● WHAT YOU NEED TO DO
From the entries, return every line where the string "rootcx" shows up.

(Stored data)
---

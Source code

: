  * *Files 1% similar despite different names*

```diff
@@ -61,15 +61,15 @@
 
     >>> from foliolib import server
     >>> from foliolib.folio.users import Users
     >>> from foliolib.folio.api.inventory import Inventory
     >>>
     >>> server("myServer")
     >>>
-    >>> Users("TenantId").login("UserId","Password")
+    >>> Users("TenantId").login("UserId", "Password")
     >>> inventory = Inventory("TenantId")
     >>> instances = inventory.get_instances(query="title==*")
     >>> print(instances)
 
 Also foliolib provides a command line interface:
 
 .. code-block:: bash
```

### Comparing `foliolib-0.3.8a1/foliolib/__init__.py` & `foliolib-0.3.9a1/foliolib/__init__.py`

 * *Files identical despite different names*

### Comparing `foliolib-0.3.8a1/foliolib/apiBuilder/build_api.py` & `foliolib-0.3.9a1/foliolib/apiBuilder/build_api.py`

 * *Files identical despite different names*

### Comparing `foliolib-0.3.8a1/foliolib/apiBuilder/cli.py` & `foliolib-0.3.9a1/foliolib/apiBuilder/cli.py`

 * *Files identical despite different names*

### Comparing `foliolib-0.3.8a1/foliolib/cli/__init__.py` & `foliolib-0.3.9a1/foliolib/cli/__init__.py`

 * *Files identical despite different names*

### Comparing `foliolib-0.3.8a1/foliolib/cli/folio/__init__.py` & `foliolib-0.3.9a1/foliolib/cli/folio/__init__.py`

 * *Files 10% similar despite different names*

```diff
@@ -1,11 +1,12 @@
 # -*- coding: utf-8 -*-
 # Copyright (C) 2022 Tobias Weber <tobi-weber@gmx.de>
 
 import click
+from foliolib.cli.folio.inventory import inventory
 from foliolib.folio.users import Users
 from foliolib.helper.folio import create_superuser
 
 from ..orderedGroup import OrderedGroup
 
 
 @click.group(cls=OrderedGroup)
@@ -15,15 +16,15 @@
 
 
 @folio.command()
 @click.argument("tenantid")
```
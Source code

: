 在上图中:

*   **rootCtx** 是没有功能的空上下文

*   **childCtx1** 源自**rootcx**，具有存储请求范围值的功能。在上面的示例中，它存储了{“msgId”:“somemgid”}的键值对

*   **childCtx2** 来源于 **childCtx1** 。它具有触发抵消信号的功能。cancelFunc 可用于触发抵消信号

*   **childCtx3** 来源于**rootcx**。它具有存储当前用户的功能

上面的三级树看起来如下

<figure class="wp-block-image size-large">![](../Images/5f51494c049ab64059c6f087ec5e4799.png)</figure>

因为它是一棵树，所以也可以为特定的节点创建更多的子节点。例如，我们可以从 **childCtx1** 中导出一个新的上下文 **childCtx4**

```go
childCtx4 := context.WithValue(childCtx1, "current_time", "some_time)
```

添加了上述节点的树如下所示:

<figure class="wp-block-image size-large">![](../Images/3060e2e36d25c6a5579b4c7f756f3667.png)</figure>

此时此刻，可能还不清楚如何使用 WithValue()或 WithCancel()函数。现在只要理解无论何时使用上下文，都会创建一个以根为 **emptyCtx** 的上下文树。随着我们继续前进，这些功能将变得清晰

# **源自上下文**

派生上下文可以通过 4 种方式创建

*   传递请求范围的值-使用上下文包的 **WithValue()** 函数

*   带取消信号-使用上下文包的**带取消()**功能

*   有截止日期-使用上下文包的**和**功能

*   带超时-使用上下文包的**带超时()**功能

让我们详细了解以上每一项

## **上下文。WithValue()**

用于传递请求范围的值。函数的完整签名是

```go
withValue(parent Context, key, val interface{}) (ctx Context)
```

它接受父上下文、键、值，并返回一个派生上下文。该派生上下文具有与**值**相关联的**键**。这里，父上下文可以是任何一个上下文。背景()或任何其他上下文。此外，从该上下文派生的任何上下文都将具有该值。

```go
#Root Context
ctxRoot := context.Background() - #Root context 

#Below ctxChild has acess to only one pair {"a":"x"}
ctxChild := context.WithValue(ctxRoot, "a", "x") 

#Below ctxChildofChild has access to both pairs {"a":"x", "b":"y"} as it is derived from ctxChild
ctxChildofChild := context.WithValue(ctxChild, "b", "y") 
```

---

● SOLUTION TO THIS TASK
*   **childCtx1** 源自**rootcx**，具有存储请求范围值的功能。在上面的示例中，它存储了{“msgId”:“somemgid”}的键值对
*   **childCtx3** 来源于**rootcx**。它具有存储当前用户的功能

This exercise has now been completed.